Aspire Prepares to Sell $450.6 Million in ABS

Asset Securitization Report
Asset Securitization ReportMay 6, 2026

Why It Matters

The issuance adds significant non‑prime RMBS supply, testing investor appetite for higher‑yield, higher‑risk structured credit amid tighter loss‑trigger safeguards. Its tranche design and enhanced credit‑enhancement levels aim to balance risk and return for a market still recovering from recent defaults.

Key Takeaways

  • Aspire launches $450M RMBS backed by non‑prime mortgages
  • Full‑doc loans drop to 9.2% vs 13.5% in prior issue
  • Nine tranches offer varying credit‑enhancement, AAA to B ratings
  • Cumulative loss trigger set at 4.5%, tighter than peers
  • Rocket Mortgage serves as master servicer for 829 loans

Pulse Analysis

The U.S. residential mortgage‑backed securities market has seen a gradual shift toward non‑qualified, or "non‑prime," assets as lenders seek higher yields in a low‑interest‑rate environment.

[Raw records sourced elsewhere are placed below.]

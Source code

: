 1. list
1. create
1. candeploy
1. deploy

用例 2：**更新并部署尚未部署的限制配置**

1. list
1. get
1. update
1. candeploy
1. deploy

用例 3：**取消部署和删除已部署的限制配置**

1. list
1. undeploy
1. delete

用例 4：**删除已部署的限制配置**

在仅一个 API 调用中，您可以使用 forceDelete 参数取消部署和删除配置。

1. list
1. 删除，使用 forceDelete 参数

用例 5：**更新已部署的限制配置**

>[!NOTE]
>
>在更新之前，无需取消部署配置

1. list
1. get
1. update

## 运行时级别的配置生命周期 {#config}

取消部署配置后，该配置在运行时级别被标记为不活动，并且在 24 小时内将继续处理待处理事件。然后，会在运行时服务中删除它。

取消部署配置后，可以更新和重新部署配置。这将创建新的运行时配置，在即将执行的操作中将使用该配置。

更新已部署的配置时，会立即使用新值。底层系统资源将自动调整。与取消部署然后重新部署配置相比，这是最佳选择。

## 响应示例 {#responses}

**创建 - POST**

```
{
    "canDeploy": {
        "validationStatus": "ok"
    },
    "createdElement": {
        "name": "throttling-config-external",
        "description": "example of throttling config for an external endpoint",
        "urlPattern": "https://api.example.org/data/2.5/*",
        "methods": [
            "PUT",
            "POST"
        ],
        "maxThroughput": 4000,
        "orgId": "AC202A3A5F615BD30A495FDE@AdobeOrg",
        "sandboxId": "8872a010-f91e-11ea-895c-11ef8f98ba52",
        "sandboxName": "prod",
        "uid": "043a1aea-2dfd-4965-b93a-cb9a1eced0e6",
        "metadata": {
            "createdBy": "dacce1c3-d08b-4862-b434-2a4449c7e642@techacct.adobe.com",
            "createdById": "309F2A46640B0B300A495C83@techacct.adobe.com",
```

Aspire's upcoming $450 million SPIRE 2026‑2 issuance reflects this trend, aggregating 829 loans with an average balance of $543,604 and a modest 69.4% loan‑to‑value ratio. By pulling 89.3% of the pool from unnamed originators and a 10.7% contribution from Hometown Equity Mortgage, the structure diversifies credit risk while still exposing investors to the inherent volatility of sub‑prime borrowing.

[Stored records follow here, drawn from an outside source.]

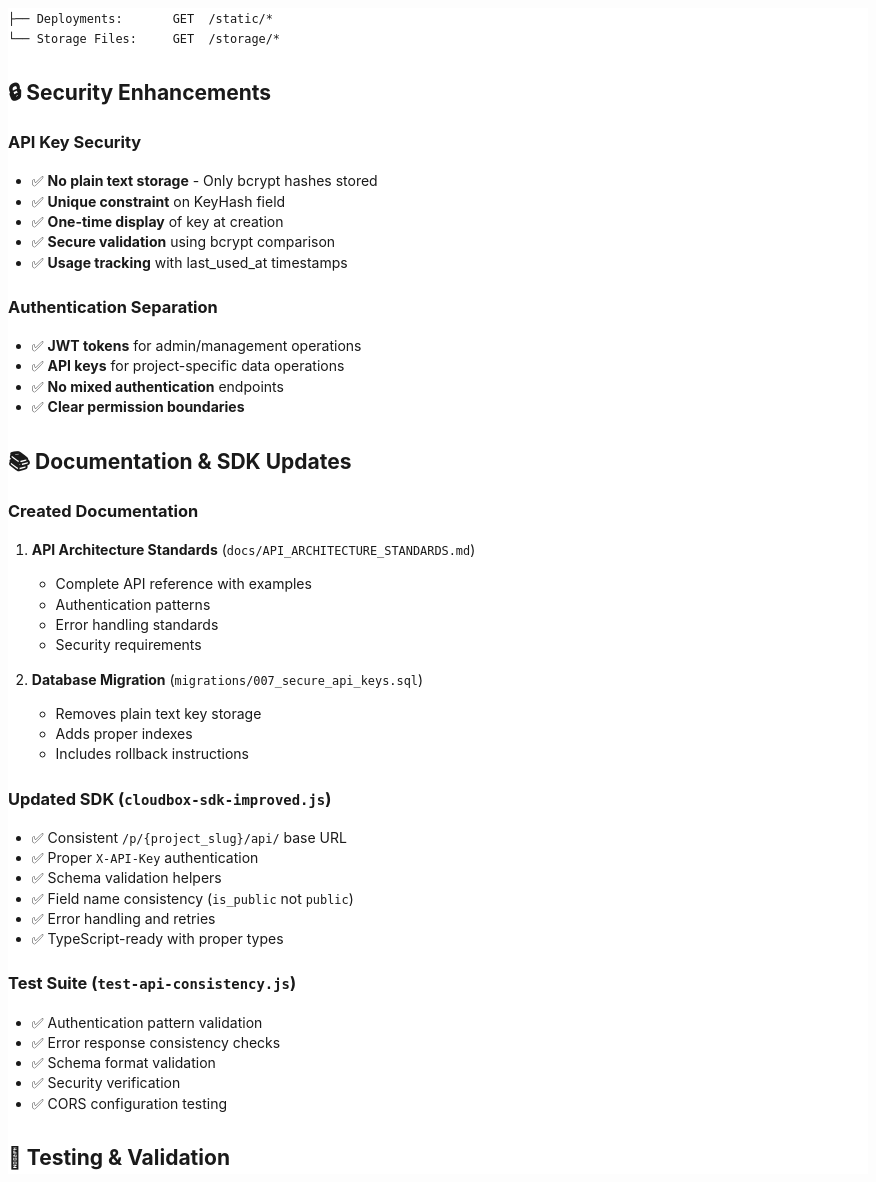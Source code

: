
 ```
├── Deployments:       GET  /static/*
└── Storage Files:     GET  /storage/*
```

## 🔒 Security Enhancements

### API Key Security
- ✅ **No plain text storage** - Only bcrypt hashes stored
- ✅ **Unique constraint** on KeyHash field
- ✅ **One-time display** of key at creation
- ✅ **Secure validation** using bcrypt comparison
- ✅ **Usage tracking** with last_used_at timestamps

### Authentication Separation
- ✅ **JWT tokens** for admin/management operations
- ✅ **API keys** for project-specific data operations
- ✅ **No mixed authentication** endpoints
- ✅ **Clear permission boundaries**

## 📚 Documentation & SDK Updates

### Created Documentation
1. **API Architecture Standards** (`docs/API_ARCHITECTURE_STANDARDS.md`)
   - Complete API reference with examples
   - Authentication patterns
   - Error handling standards
   - Security requirements

2. **Database Migration** (`migrations/007_secure_api_keys.sql`)
   - Removes plain text key storage
   - Adds proper indexes
   - Includes rollback instructions

### Updated SDK (`cloudbox-sdk-improved.js`)
- ✅ Consistent `/p/{project_slug}/api/` base URL
- ✅ Proper `X-API-Key` authentication
- ✅ Schema validation helpers
- ✅ Field name consistency (`is_public` not `public`)
- ✅ Error handling and retries
- ✅ TypeScript-ready with proper types

### Test Suite (`test-api-consistency.js`)
- ✅ Authentication pattern validation
- ✅ Error response consistency checks
- ✅ Schema format validation
- ✅ Security verification
- ✅ CORS configuration testing

## 🧪 Testing & Validation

Structurally, the deal is divided into nine tranches, each calibrated with distinct credit‑enhancement buffers ranging from 33.55% for the top‑tier A1A notes down to 9.40% for the A3 tranche. Ratings from both Fitch and KBRA span AAA for the senior classes to B‑plus for the most junior, providing a clear hierarchy for investors. Notably, the transaction incorporates stricter performance triggers, capping cumulative losses at 4.5%—well below the 10% thresholds seen in comparable recent deals. This tighter safeguard, coupled with an excess‑spread mechanism that halts payments on loans delinquent beyond 90 days, aims to preserve cash flow to senior investors.

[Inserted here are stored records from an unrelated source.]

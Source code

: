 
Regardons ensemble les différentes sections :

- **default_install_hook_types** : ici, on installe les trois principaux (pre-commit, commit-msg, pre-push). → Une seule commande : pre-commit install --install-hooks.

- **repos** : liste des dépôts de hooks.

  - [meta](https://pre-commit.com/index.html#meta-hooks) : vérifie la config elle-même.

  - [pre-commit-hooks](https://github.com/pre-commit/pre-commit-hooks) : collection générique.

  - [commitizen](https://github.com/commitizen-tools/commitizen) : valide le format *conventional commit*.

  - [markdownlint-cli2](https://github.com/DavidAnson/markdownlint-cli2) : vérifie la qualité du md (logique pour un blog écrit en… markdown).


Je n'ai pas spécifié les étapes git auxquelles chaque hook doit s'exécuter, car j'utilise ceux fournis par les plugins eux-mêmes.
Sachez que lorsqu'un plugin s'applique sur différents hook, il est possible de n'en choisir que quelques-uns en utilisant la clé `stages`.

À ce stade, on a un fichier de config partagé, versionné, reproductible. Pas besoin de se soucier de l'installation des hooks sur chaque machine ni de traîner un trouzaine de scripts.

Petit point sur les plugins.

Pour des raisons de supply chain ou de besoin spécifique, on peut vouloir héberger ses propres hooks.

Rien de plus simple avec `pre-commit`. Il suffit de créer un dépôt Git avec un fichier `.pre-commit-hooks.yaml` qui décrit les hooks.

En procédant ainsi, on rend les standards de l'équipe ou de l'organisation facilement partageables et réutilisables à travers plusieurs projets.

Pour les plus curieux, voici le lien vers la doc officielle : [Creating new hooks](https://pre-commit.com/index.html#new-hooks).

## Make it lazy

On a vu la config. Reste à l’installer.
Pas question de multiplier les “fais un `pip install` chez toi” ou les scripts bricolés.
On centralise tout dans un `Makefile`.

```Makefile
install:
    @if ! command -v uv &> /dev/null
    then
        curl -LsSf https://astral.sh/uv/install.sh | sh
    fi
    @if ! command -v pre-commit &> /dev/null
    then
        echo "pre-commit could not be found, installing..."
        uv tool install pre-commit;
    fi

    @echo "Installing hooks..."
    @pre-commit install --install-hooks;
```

For market participants, SPIRE 2026‑2 offers a nuanced risk‑return profile. The combination of higher‑yield mezzanine and subordinate notes with robust credit‑enhancement and loss‑trigger provisions may attract investors seeking exposure to the non‑prime segment without assuming unchecked risk. However, the reliance on a relatively small loan pool and the presence of non‑documented loans underscore the importance of diligent monitoring. As the broader RMBS market continues to recalibrate after recent stress events, deals like Aspire's will likely serve as barometers for investor confidence in structured credit's next growth phase.